My immediate reaction is to think that Obama wants CONTROL over academic “freedom” and this is his means of doing so. A lot of corporations controlling the overseeing of data will profit enormously. Obama’s MO is very much akin to how this whole RTTT fiasco started. University presidents are smart to stop the nonsense before it has a chance to start.
It was only a matter of time that higher ed would be pelted with the standarization phenonema. Obama thinks that following the Asian way of ranking colleges will work for us. Unless parents will sacrifice their hard earned money by going broke to send their kids to Obama’s highly rated colleges, his policies will backfire. Additionally, how is he going to give out subsidized loans for “highly rated” colleges? On top of that there may not be enough “college ready” kids to enter these colleges. And if colleges don’t have enough enrollment to pay the bills, they will lower the entry point system. The system is gamed.

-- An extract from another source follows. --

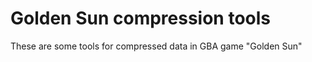 Golden Sun compression tools
=========
These are some tools for compressed data in GBA game "Golden Sun"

There are entire shelves in bookstores dedicated to ranking and comparing colleges. Adding another ranking will likely have little impact on where kids choose to go to college, but it might serve to highlight different aspects than US News and World Report’s ubiquitous set of rankings. I think you might see something more like the Washington Monthly ranking, which can be found here:http://www.washingtonmonthly.com/college_guide/toc_2013.php
Here is my “common core” research paper I would assign to high school students: “If Martin Luther King could come back from the dead, what would he say to Obama in regards to his “leadership” as president and why”? The only problem would be that these students have never read a full length document, essay or book original source. They have been educated to read Pearson excerpted passages from a host of “pre approved” ones designed to enable them to pass a high stakes test. They would not be allowed to read anything remotely considered controversial nor would their school library probably have access to many original source books or allow them to read them. In LA they can use Pearson software to “research” on their new i-pads. They cannot express themselves all that well because they have no experience with the nuances of language as is learned when on is allowed to read freely and to actually study grammar. Wow.. common core is just that..
I kind of like the dictionary definition of the verb “to core”…
verb [ trans. ]
remove the tough central part and seeds from (a fruit) : peel and core the pears.
Is this what we want for our nation? Hollowed out brains?